CUBEVALUE関数

Excel 2007+

概要

CUBEVALUE関数は、OLAPキューブから指定されたメンバー式に基づく集計値を効率的に取得します。ピボットテーブルを使わずに直接多次元データを数式で扱えるため、動的レポート作成に最適です。

構文

CUBEVALUE(接続, [メンバー式1], [メンバー式2], …)

パラメータ

パラメータ タイプ 必須 説明
接続 String はい ワークブックに登録済みのOLAP接続名を指定。既定メジャーが自動適用されます。
メンバー式 String いいえ キューブ内のメンバー、組、セットを指定するMDX式。複数指定で交差集計を実行。

CUBEVALUE関数の使用

CUBEVALUEはOLAPキューブ接続を活用し、数式内で多次元データの集計値を直接参照します。ピボットテーブルに依存せず、セル参照や動的パラメータを組み合わせることでインタラクティブなダッシュボードを構築できます。データ取得中は「#GETTING_DATA...」が表示され、ユーザー体験を向上させます。

CUBEVALUEの一般的な例

基本的な売上集計

=CUBEVALUE("売上","[単位].[利益]","[時間].[2024]","[製品].[飲料]")

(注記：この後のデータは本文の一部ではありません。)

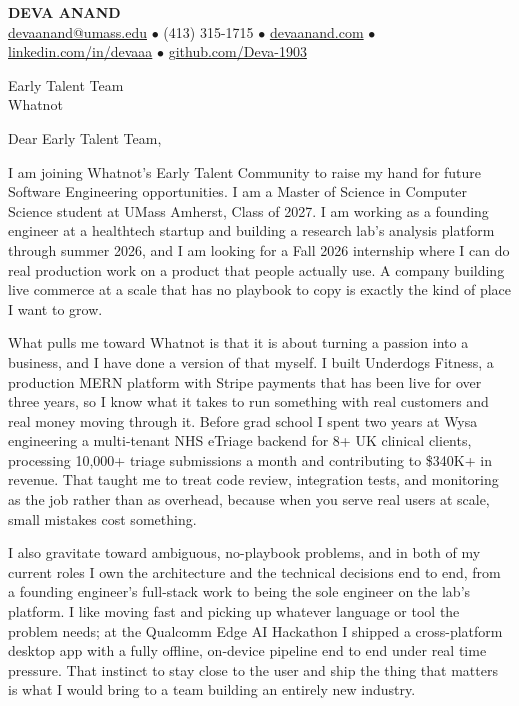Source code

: \documentclass[letterpaper,11pt]{article}
\begin{document}
\begin{center}
    {\fontsize{18}{20}\selectfont\bfseries DEVA ANAND}\\ \vspace{3pt}
    {\small
    \href{mailto:devaanand@umass.edu}{devaanand@umass.edu}
    \enspace$\bullet$\enspace
    (413) 315-1715
    \enspace$\bullet$\enspace
    \href{https://devaanand.com}{devaanand.com}
    \enspace$\bullet$\enspace
    \href{https://linkedin.com/in/devaaa/}{linkedin.com/in/devaaa}
    \enspace$\bullet$\enspace
    \href{https://github.com/Deva-1903}{github.com/Deva-1903}}
\end{center}
\vspace{6pt}

\noindent Early Talent Team \\
Whatnot

\vspace{2pt}

\noindent Dear Early Talent Team,

I am joining Whatnot's Early Talent Community to raise my hand for future Software Engineering opportunities. I am a Master of Science in Computer Science student at UMass Amherst, Class of 2027. I am working as a founding engineer at a healthtech startup and building a research lab's analysis platform through summer 2026, and I am looking for a Fall 2026 internship where I can do real production work on a product that people actually use. A company building live commerce at a scale that has no playbook to copy is exactly the kind of place I want to grow.

What pulls me toward Whatnot is that it is about turning a passion into a business, and I have done a version of that myself. I built Underdogs Fitness, a production MERN platform with Stripe payments that has been live for over three years, so I know what it takes to run something with real customers and real money moving through it. Before grad school I spent two years at Wysa engineering a multi-tenant NHS eTriage backend for 8+ UK clinical clients, processing 10,000+ triage submissions a month and contributing to \$340K+ in revenue. That taught me to treat code review, integration tests, and monitoring as the job rather than as overhead, because when you serve real users at scale, small mistakes cost something.

I also gravitate toward ambiguous, no-playbook problems, and in both of my current roles I own the architecture and the technical decisions end to end, from a founding engineer's full-stack work to being the sole engineer on the lab's platform. I like moving fast and picking up whatever language or tool the problem needs; at the Qualcomm Edge AI Hackathon I shipped a cross-platform desktop app with a fully offline, on-device pipeline end to end under real time pressure. That instinct to stay close to the user and ship the thing that matters is what I would bring to a team building an entirely new industry.
\end{document}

指定したディメンションの交差点にある利益額を取得します。

セル参照を使用した動的集計

=CUBEVALUE($A$1,"[単位].[売上高]",D$12,$A23)

接続名、ディメンションをセル参照で指定し、柔軟なパラメータ変更を実現。

単一メンバー指定

=CUBEVALUE("SalesCube","[Customer].[Tokyo]")

既定メジャー(通常売上高)を使用し、東京顧客の値を表示。

よくある質問

CUBEVALUEはOLAPサーバーからデータを非同期取得するため、処理中はこのメッセージを表示してユーザーへ状況を通知します。通常数秒で完了します。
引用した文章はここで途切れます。